**EXERCISE PROMPT**: In the data below, count how many lines contain "referring" and give that number by itself.

**SUPPLIED RECORDS**:
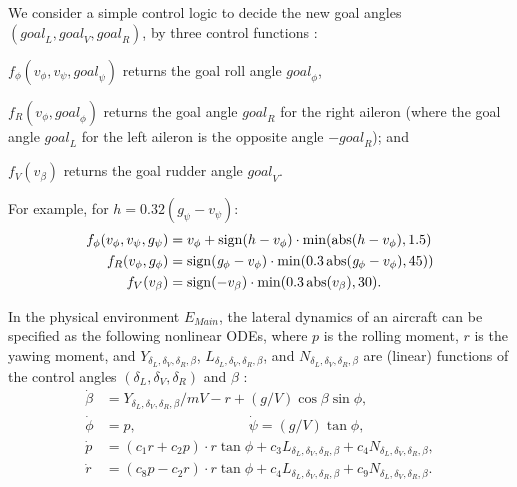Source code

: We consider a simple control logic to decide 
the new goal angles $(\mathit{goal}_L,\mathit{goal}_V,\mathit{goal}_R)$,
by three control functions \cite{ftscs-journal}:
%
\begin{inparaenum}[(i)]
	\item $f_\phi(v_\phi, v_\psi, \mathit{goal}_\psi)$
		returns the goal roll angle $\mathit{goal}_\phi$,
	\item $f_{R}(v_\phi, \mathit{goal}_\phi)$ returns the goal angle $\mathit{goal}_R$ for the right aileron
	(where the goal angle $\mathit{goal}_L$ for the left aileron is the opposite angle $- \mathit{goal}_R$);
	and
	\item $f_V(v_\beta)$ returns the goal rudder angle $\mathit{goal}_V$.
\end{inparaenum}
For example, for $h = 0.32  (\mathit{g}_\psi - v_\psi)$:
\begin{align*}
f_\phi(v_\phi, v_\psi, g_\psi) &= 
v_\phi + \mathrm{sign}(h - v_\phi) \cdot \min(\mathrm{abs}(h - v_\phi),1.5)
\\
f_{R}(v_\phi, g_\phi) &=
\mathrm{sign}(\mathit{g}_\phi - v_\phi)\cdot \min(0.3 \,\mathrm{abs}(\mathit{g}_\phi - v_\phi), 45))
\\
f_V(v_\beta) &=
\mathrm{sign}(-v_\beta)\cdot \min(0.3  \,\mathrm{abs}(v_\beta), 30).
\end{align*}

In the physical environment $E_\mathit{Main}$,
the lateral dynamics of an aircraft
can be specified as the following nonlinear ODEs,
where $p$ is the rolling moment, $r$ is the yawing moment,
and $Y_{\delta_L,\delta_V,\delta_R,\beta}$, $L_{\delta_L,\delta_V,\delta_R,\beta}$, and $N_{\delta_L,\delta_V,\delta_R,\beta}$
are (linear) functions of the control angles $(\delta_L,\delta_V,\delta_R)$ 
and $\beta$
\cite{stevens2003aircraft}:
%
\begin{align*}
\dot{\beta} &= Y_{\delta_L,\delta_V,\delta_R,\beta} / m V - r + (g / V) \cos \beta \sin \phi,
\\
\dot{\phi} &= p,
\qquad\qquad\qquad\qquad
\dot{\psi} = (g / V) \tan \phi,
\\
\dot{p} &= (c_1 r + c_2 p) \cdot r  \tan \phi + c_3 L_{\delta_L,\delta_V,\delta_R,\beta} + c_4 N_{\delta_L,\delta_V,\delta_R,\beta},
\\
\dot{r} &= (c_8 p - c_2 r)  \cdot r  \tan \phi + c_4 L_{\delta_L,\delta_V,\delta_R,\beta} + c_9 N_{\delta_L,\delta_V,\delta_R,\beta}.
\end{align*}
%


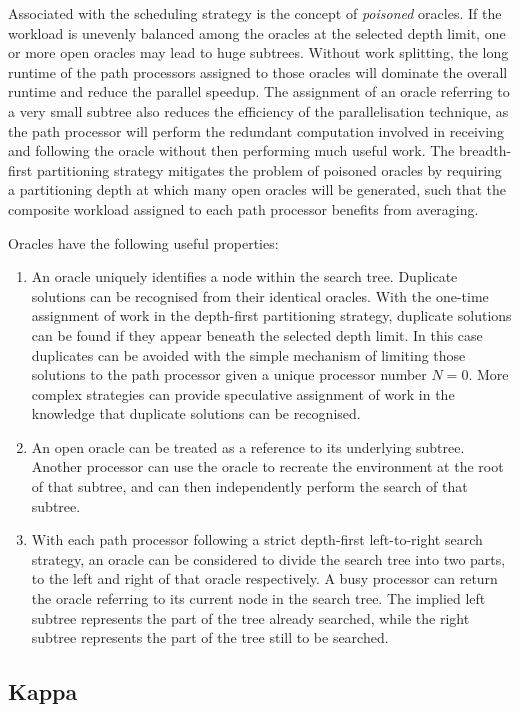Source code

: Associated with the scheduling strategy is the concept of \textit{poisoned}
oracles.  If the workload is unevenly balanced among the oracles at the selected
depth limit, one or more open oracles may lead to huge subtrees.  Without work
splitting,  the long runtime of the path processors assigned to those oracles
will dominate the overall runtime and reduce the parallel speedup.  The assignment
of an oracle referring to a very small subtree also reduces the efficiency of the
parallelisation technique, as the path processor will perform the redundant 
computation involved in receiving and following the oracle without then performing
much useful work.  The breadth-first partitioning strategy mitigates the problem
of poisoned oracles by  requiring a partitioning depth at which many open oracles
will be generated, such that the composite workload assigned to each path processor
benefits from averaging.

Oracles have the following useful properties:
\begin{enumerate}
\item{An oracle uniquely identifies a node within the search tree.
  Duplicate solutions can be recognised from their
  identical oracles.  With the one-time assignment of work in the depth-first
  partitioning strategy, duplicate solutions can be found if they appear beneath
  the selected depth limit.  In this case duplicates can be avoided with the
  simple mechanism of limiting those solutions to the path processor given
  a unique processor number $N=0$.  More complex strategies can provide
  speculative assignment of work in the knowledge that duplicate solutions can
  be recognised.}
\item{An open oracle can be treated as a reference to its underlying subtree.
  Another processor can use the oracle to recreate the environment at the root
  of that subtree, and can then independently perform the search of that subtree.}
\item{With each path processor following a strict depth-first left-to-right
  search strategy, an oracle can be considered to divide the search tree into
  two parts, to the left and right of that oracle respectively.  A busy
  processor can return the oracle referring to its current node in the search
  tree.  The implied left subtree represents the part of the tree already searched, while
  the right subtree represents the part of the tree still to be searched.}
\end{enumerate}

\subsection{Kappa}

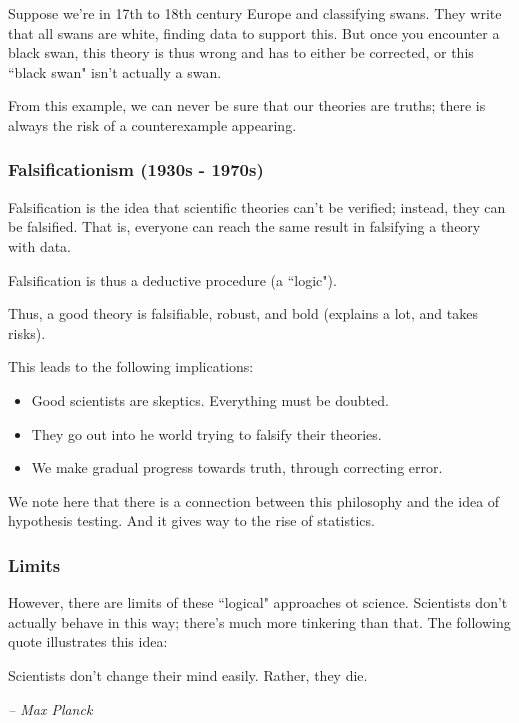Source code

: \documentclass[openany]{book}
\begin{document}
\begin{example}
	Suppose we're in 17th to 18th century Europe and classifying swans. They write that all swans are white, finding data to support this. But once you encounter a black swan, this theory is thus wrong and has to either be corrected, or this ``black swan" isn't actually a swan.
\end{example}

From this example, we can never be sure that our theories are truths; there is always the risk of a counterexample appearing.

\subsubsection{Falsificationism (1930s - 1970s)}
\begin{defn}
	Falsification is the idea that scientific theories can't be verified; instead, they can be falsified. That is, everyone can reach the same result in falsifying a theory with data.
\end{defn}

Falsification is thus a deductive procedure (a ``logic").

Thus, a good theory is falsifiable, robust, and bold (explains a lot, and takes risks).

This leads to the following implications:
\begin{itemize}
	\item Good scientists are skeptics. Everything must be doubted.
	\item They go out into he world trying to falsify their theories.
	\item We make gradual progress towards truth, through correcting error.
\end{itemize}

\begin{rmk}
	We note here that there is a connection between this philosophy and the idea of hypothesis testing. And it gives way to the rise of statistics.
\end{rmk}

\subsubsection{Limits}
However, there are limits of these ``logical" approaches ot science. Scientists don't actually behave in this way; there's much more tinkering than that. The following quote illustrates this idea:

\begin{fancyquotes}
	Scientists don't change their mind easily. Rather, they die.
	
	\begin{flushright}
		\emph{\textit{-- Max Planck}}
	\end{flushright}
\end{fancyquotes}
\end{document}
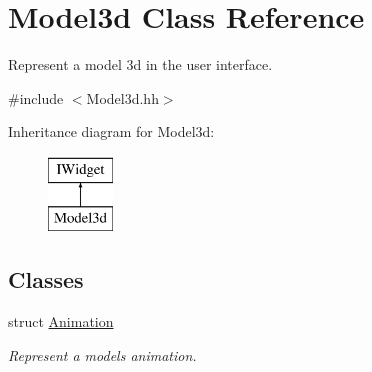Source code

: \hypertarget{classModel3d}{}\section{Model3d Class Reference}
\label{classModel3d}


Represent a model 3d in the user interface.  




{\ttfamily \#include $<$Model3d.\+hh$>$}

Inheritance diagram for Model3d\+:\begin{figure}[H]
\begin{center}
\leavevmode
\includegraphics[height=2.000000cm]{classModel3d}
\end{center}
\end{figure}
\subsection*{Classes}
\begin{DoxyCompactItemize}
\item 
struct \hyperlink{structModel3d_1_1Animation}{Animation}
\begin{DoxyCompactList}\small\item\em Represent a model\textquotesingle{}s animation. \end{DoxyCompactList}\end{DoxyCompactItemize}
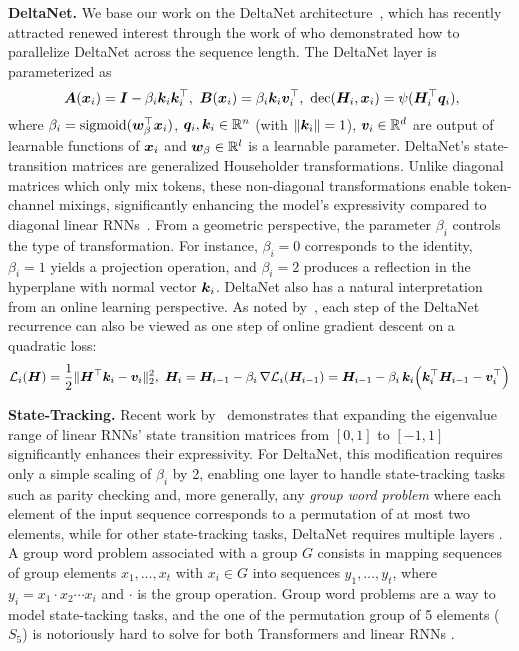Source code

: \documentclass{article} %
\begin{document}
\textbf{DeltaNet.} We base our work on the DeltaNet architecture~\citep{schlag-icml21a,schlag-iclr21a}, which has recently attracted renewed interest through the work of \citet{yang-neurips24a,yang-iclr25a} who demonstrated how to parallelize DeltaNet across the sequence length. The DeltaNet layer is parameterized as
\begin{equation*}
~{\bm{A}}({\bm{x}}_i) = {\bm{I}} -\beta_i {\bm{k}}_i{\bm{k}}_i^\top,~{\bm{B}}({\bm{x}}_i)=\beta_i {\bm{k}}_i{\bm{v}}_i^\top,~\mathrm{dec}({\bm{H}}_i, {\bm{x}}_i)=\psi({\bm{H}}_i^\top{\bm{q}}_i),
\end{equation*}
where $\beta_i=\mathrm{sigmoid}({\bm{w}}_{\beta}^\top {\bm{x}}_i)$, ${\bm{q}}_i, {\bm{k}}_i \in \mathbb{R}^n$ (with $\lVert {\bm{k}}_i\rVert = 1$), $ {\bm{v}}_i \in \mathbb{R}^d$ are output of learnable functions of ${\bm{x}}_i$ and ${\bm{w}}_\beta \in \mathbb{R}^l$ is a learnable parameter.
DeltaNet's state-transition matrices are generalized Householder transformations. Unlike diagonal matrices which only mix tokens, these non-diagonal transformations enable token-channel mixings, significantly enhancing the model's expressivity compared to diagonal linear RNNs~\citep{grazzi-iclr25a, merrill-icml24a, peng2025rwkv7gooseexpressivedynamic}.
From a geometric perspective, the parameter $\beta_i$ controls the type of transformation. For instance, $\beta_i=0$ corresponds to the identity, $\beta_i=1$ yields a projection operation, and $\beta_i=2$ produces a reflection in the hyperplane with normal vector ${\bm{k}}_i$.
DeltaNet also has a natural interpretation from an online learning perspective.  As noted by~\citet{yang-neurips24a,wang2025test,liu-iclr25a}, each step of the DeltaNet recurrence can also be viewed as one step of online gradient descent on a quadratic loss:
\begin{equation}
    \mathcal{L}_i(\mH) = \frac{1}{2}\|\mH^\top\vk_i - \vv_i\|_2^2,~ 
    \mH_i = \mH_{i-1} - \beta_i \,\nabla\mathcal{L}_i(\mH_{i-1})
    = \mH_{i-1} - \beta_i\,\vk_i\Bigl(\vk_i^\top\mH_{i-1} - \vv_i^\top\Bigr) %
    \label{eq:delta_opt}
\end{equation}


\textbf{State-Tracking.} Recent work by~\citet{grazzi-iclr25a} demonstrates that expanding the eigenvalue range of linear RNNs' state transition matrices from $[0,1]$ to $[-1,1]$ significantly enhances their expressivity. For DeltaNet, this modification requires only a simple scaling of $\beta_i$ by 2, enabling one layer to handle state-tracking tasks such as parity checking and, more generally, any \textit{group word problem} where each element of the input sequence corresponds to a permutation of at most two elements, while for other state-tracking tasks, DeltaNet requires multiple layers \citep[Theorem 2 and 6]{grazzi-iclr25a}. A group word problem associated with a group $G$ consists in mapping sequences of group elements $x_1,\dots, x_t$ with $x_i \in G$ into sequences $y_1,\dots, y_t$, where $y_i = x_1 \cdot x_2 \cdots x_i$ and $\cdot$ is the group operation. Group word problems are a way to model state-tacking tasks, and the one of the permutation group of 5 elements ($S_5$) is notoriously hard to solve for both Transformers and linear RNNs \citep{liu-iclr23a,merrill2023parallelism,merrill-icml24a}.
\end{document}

**RESULT**: 2